Mes origines, éparses, sont prestigieuses et triviales. Ma parentèle inclut la générosité dépouillée d’Italie, la rectitude affilée du sabre japonais, les outrecuidances admissibles des jardins français, les eaux mêlées de la Méditerranée, les saveurs sautillantes du wok asiatique, quand mon sang lui-même s’enrichit d’un breuvage bourguignon plongeant de très vieilles racines, ou de vins plus nouveaux qui figurent le regain. Vous emporterez de chez moi les notes pinotantes du pinot, les notes salines de l’anchois, les notes de pomme des vins nature, les notes charnues des cuissons rigoureuses, la note discrète de nos additions (je me paierai, pour les extras, de vos sourires). 

J’ai choisi, pour accomplir cette tâche, quatre personnes au grand cœur qui partagent cette obsession. Il s’agit pour moi de vous nourrir, donc ; est-il banal de le dire ! mais, plus encore, j’espère donner au tableau de vos sens ses couleurs d’origine ; vous restituer, à chacune de vos venues, cette essence du printemps : la joie. Le ventre vide en arrivant, vous sortirez d’ici, c’est du moins mon souhait, l’appétit aiguisé : appétit de rêver à vos plats, de rêver à vos verres, de rêver à vos mots ébouriffés sous mes voûtes complices ; restauration du désir, appétit de revenir. 

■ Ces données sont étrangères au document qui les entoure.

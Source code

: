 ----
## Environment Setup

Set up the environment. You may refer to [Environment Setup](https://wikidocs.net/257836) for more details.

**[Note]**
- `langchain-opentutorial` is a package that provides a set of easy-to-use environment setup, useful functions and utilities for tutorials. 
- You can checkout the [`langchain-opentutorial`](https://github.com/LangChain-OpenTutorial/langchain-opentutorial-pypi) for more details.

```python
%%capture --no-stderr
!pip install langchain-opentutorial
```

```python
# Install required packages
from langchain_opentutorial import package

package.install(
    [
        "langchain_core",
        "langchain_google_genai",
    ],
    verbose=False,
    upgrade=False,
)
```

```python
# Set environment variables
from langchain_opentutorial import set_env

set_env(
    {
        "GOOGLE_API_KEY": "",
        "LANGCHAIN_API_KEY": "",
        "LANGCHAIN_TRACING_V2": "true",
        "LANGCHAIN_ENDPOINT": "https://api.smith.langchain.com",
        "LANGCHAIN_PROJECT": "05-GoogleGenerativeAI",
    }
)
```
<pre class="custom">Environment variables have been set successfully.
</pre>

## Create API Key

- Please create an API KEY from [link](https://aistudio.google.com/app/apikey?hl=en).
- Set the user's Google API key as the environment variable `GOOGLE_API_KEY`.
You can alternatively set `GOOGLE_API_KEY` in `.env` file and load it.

 Je suis, moi-même, né au printemps - ce qui n’eût pu, du reste, être autrement. Car le regain se déclare en cette saison ; sous les trois suivantes, il se sublime ; s’orange ; puis de teintes blanches et bleu glacial se pare, non en sommeil, mais palpitant toujours, énergique sous la neige, plein de la terre et dans la terre se lovant, dans sa chaleur continuée, souterraine et secrète, se perpétuant. Et ce cycle de revenir, année après année, sans jamais se renier. 

Mes bourgeons seront bientôt éclos : bientôt, on me permettra de vous accueillir en mon sein, pour déguster celles de mes fleurs qui vous tenteront, pour mieux connaître mes acolytes, pour partager avec eux un moment de repos et, avec vos amis, le repas du moment.

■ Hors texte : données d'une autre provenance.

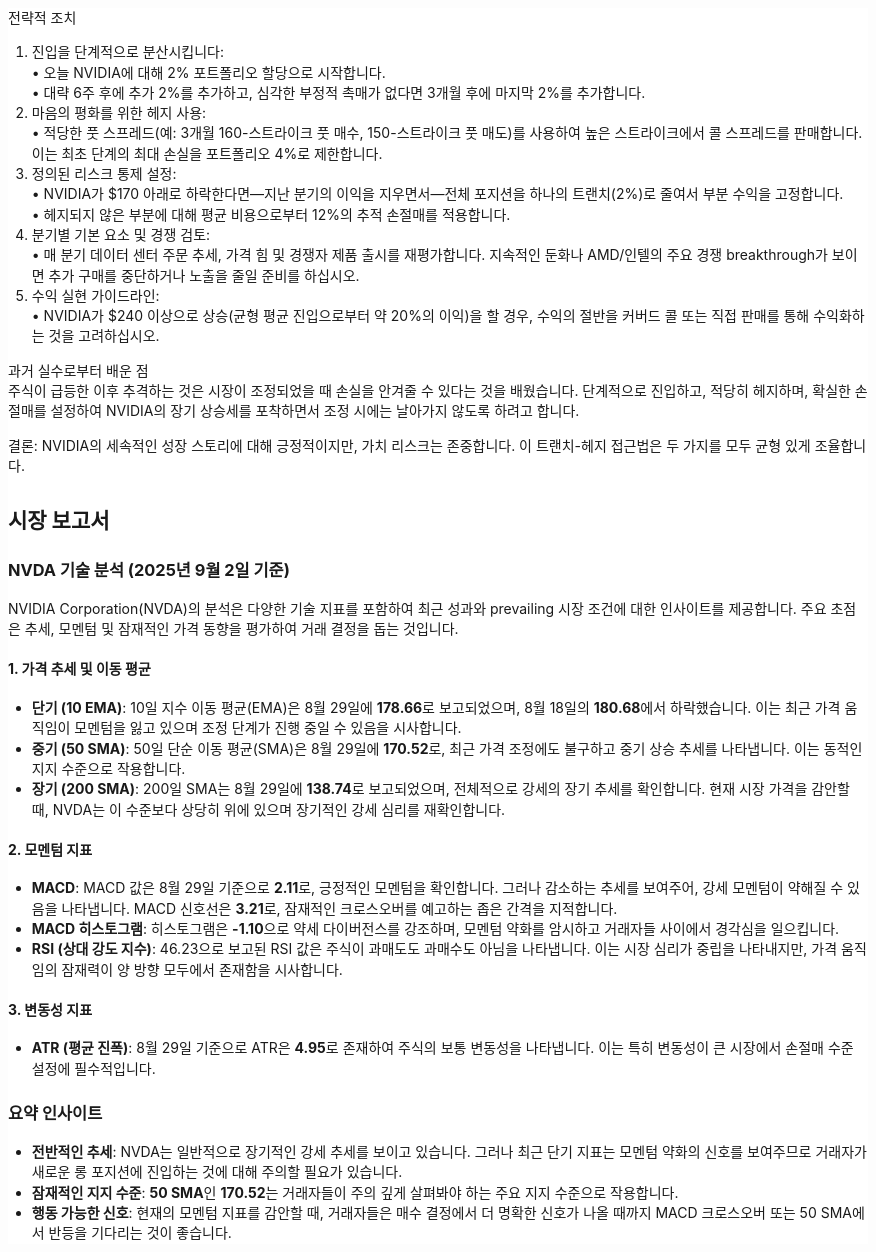 전략적 조치  
1. 진입을 단계적으로 분산시킵니다:  
   • 오늘 NVIDIA에 대해 2% 포트폴리오 할당으로 시작합니다.  
   • 대략 6주 후에 추가 2%를 추가하고, 심각한 부정적 촉매가 없다면 3개월 후에 마지막 2%를 추가합니다.  
2. 마음의 평화를 위한 헤지 사용:  
   • 적당한 풋 스프레드(예: 3개월 160-스트라이크 풋 매수, 150-스트라이크 풋 매도)를 사용하여 높은 스트라이크에서 콜 스프레드를 판매합니다. 이는 최초 단계의 최대 손실을 포트폴리오 4%로 제한합니다.  
3. 정의된 리스크 통제 설정:  
   • NVIDIA가 $170 아래로 하락한다면—지난 분기의 이익을 지우면서—전체 포지션을 하나의 트랜치(2%)로 줄여서 부분 수익을 고정합니다.  
   • 헤지되지 않은 부분에 대해 평균 비용으로부터 12%의 추적 손절매를 적용합니다.  
4. 분기별 기본 요소 및 경쟁 검토:  
   • 매 분기 데이터 센터 주문 추세, 가격 힘 및 경쟁자 제품 출시를 재평가합니다. 지속적인 둔화나 AMD/인텔의 주요 경쟁 breakthrough가 보이면 추가 구매를 중단하거나 노출을 줄일 준비를 하십시오.  
5. 수익 실현 가이드라인:  
   • NVIDIA가 $240 이상으로 상승(균형 평균 진입으로부터 약 20%의 이익)을 할 경우, 수익의 절반을 커버드 콜 또는 직접 판매를 통해 수익화하는 것을 고려하십시오.  

과거 실수로부터 배운 점  
주식이 급등한 이후 추격하는 것은 시장이 조정되었을 때 손실을 안겨줄 수 있다는 것을 배웠습니다. 단계적으로 진입하고, 적당히 헤지하며, 확실한 손절매를 설정하여 NVIDIA의 장기 상승세를 포착하면서 조정 시에는 날아가지 않도록 하려고 합니다.  

결론: NVIDIA의 세속적인 성장 스토리에 대해 긍정적이지만, 가치 리스크는 존중합니다. 이 트랜치-헤지 접근법은 두 가지를 모두 균형 있게 조율합니다.

## 시장 보고서

### NVDA 기술 분석 (2025년 9월 2일 기준)

NVIDIA Corporation(NVDA)의 분석은 다양한 기술 지표를 포함하여 최근 성과와 prevailing 시장 조건에 대한 인사이트를 제공합니다. 주요 초점은 추세, 모멘텀 및 잠재적인 가격 동향을 평가하여 거래 결정을 돕는 것입니다.

#### 1. **가격 추세 및 이동 평균**
   - **단기 (10 EMA)**: 10일 지수 이동 평균(EMA)은 8월 29일에 **178.66**로 보고되었으며, 8월 18일의 **180.68**에서 하락했습니다. 이는 최근 가격 움직임이 모멘텀을 잃고 있으며 조정 단계가 진행 중일 수 있음을 시사합니다.
   - **중기 (50 SMA)**: 50일 단순 이동 평균(SMA)은 8월 29일에 **170.52**로, 최근 가격 조정에도 불구하고 중기 상승 추세를 나타냅니다. 이는 동적인 지지 수준으로 작용합니다.
   - **장기 (200 SMA)**: 200일 SMA는 8월 29일에 **138.74**로 보고되었으며, 전체적으로 강세의 장기 추세를 확인합니다. 현재 시장 가격을 감안할 때, NVDA는 이 수준보다 상당히 위에 있으며 장기적인 강세 심리를 재확인합니다.

#### 2. **모멘텀 지표**
   - **MACD**: MACD 값은 8월 29일 기준으로 **2.11**로, 긍정적인 모멘텀을 확인합니다. 그러나 감소하는 추세를 보여주어, 강세 모멘텀이 약해질 수 있음을 나타냅니다. MACD 신호선은 **3.21**로, 잠재적인 크로스오버를 예고하는 좁은 간격을 지적합니다.
   - **MACD 히스토그램**: 히스토그램은 **-1.10**으로 약세 다이버전스를 강조하며, 모멘텀 약화를 암시하고 거래자들 사이에서 경각심을 일으킵니다.
   - **RSI (상대 강도 지수)**: 46.23으로 보고된 RSI 값은 주식이 과매도도 과매수도 아님을 나타냅니다. 이는 시장 심리가 중립을 나타내지만, 가격 움직임의 잠재력이 양 방향 모두에서 존재함을 시사합니다.

#### 3. **변동성 지표**
   - **ATR (평균 진폭)**: 8월 29일 기준으로 ATR은 **4.95**로 존재하여 주식의 보통 변동성을 나타냅니다. 이는 특히 변동성이 큰 시장에서 손절매 수준 설정에 필수적입니다.

### 요약 인사이트
- **전반적인 추세**: NVDA는 일반적으로 장기적인 강세 추세를 보이고 있습니다. 그러나 최근 단기 지표는 모멘텀 약화의 신호를 보여주므로 거래자가 새로운 롱 포지션에 진입하는 것에 대해 주의할 필요가 있습니다.
- **잠재적인 지지 수준**: **50 SMA**인 **170.52**는 거래자들이 주의 깊게 살펴봐야 하는 주요 지지 수준으로 작용합니다.
- **행동 가능한 신호**: 현재의 모멘텀 지표를 감안할 때, 거래자들은 매수 결정에서 더 명확한 신호가 나올 때까지 MACD 크로스오버 또는 50 SMA에서 반등을 기다리는 것이 좋습니다.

 Alors vous le verrez : je suis fait d’épure et de matières brutes : mon sol absorbe, l’été, les torpeurs excessives qui manquent à l’hiver, et que je lui restitue avec douceur ; mes horizons portent les marques du crépuscule ; mes éclairages jouent, goutte à goutte, du xylophone des feuillages. Je ne suis pas plus épargné qu’un autre ; banale est mon histoire - s’il est vrai qu’il est banal de voir s’ankyloser, parfois mourir, des circonstances, des personnes, des lieux, des joies, des craintes ; mais je les garde en moi et, respectueux du nom qui me fut donné, je fais du souvenir un lendemain tout prêt à croître. Je suis fait, comme la cuisine de Benjamin, comme toute cuisine sans doute, de tradition et d’avenir. 

Thomas arpentera de son pas vif et léger ma dalle grise ; Lolita fera de vos verres des prismes de cépages et de couleur ; Pierre-Armand lestera mes cales de futailles enivrantes. Mais c’est sans doute, au sujet de mes fondateurs et amis, bien trop peu dire : je vous les présenterai tout à l’heure.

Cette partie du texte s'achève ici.